Dataset items:
--------------------------------------------------

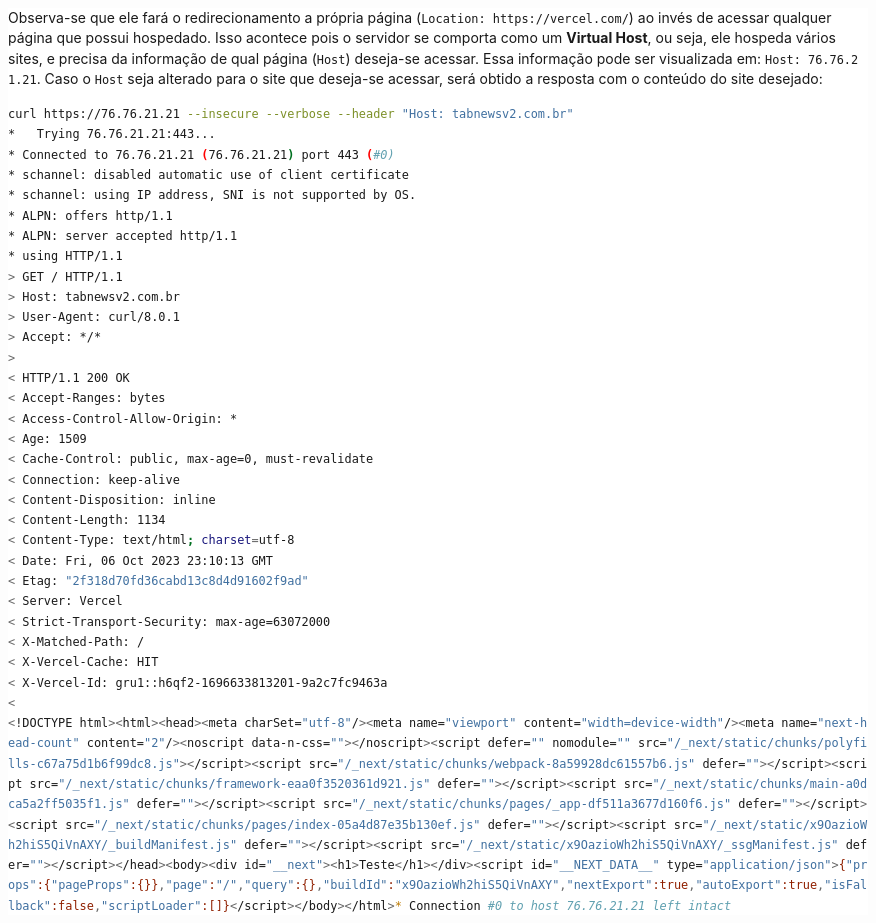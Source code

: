 Observa-se que ele fará o redirecionamento a própria página (`Location: https://vercel.com/`) ao invés de acessar qualquer página que possui hospedado. Isso acontece pois o servidor se comporta como um **Virtual Host**, ou seja, ele hospeda vários sites, e precisa da informação de qual página (`Host`) deseja-se acessar. Essa informação pode ser visualizada em: `Host: 76.76.21.21`. Caso o `Host` seja alterado para o site que deseja-se acessar, será obtido a resposta com o conteúdo do site desejado:

```bash
curl https://76.76.21.21 --insecure --verbose --header "Host: tabnewsv2.com.br"
*   Trying 76.76.21.21:443...
* Connected to 76.76.21.21 (76.76.21.21) port 443 (#0)
* schannel: disabled automatic use of client certificate
* schannel: using IP address, SNI is not supported by OS.
* ALPN: offers http/1.1
* ALPN: server accepted http/1.1
* using HTTP/1.1
> GET / HTTP/1.1
> Host: tabnewsv2.com.br
> User-Agent: curl/8.0.1
> Accept: */*
>
< HTTP/1.1 200 OK
< Accept-Ranges: bytes
< Access-Control-Allow-Origin: *
< Age: 1509
< Cache-Control: public, max-age=0, must-revalidate
< Connection: keep-alive
< Content-Disposition: inline
< Content-Length: 1134
< Content-Type: text/html; charset=utf-8
< Date: Fri, 06 Oct 2023 23:10:13 GMT
< Etag: "2f318d70fd36cabd13c8d4d91602f9ad"
< Server: Vercel
< Strict-Transport-Security: max-age=63072000
< X-Matched-Path: /
< X-Vercel-Cache: HIT
< X-Vercel-Id: gru1::h6qf2-1696633813201-9a2c7fc9463a
<
<!DOCTYPE html><html><head><meta charSet="utf-8"/><meta name="viewport" content="width=device-width"/><meta name="next-head-count" content="2"/><noscript data-n-css=""></noscript><script defer="" nomodule="" src="/_next/static/chunks/polyfills-c67a75d1b6f99dc8.js"></script><script src="/_next/static/chunks/webpack-8a59928dc61557b6.js" defer=""></script><script src="/_next/static/chunks/framework-eaa0f3520361d921.js" defer=""></script><script src="/_next/static/chunks/main-a0dca5a2ff5035f1.js" defer=""></script><script src="/_next/static/chunks/pages/_app-df511a3677d160f6.js" defer=""></script><script src="/_next/static/chunks/pages/index-05a4d87e35b130ef.js" defer=""></script><script src="/_next/static/x9OazioWh2hiS5QiVnAXY/_buildManifest.js" defer=""></script><script src="/_next/static/x9OazioWh2hiS5QiVnAXY/_ssgManifest.js" defer=""></script></head><body><div id="__next"><h1>Teste</h1></div><script id="__NEXT_DATA__" type="application/json">{"props":{"pageProps":{}},"page":"/","query":{},"buildId":"x9OazioWh2hiS5QiVnAXY","nextExport":true,"autoExport":true,"isFallback":false,"scriptLoader":[]}</script></body></html>* Connection #0 to host 76.76.21.21 left intact
```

--------------------------------------------------

WHAT TO WORK ON: Using the records, find the number of lines in which the string "schannel" occurs. Reply with that number alone.

ANSWER TO THE EXERCISE: 2